**Exercise details**
Output what the records say, word for word, with no images.

(Data to examine begins)

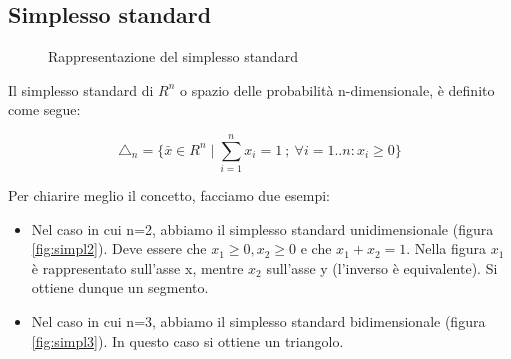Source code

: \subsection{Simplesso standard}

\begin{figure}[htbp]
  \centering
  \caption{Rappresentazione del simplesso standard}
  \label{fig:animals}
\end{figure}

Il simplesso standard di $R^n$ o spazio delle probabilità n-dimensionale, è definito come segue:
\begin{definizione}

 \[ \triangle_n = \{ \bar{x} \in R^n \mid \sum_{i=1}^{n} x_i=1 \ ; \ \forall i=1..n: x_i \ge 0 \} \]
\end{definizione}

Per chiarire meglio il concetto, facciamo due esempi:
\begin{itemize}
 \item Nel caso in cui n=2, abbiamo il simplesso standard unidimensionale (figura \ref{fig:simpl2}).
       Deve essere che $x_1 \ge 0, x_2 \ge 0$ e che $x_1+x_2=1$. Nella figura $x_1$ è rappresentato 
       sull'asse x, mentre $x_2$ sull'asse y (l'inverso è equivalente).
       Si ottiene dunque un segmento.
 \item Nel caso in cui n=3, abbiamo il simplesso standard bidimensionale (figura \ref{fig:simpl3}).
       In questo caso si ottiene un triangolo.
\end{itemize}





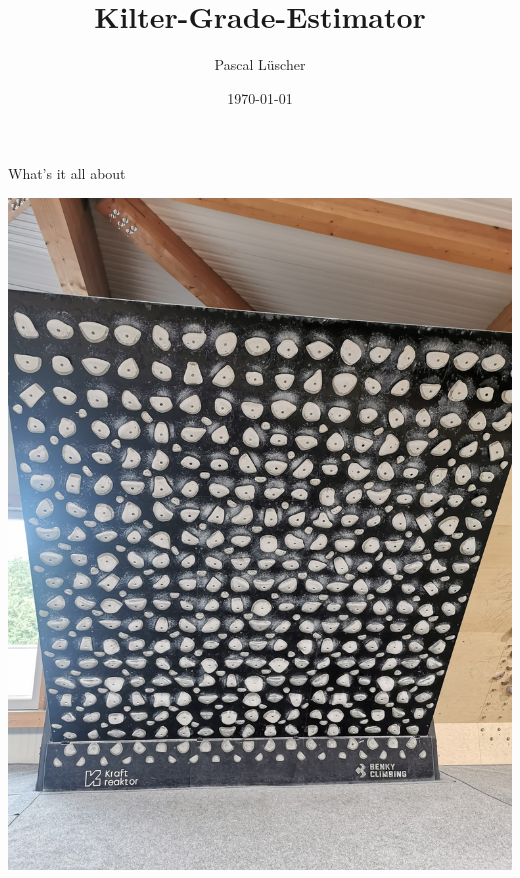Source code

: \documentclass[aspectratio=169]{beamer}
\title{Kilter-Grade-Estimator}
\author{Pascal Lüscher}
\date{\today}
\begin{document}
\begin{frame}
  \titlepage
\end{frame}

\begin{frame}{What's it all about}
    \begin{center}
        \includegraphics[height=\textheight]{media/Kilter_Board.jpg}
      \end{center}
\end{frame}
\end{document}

(Data to examine ends)

**Written reply**
Source code

: \subsection{Simplesso standard}

\begin{figure}[htbp]
  \centering
  \caption{Rappresentazione del simplesso standard}
  \label{fig:animals}
\end{figure}

Il simplesso standard di $R^n$ o spazio delle probabilità n-dimensionale, è definito come segue:
\begin{definizione}

 \[ \triangle_n = \{ \bar{x} \in R^n \mid \sum_{i=1}^{n} x_i=1 \ ; \ \forall i=1..n: x_i \ge 0 \} \]
\end{definizione}

Per chiarire meglio il concetto, facciamo due esempi:
\begin{itemize}
 \item Nel caso in cui n=2, abbiamo il simplesso standard unidimensionale (figura \ref{fig:simpl2}).
       Deve essere che $x_1 \ge 0, x_2 \ge 0$ e che $x_1+x_2=1$. Nella figura $x_1$ è rappresentato 
       sull'asse x, mentre $x_2$ sull'asse y (l'inverso è equivalente).
       Si ottiene dunque un segmento.
 \item Nel caso in cui n=3, abbiamo il simplesso standard bidimensionale (figura \ref{fig:simpl3}).
       In questo caso si ottiene un triangolo.
\end{itemize}





Source code

: \documentclass[aspectratio=169]{beamer}
\title{Kilter-Grade-Estimator}
\author{Pascal Lüscher}
\date{\today}
\begin{document}
\begin{frame}
  \titlepage
\end{frame}

\begin{frame}{What's it all about}
    \begin{center}
        \includegraphics[height=\textheight]{media/Kilter_Board.jpg}
      \end{center}
\end{frame}
\end{document}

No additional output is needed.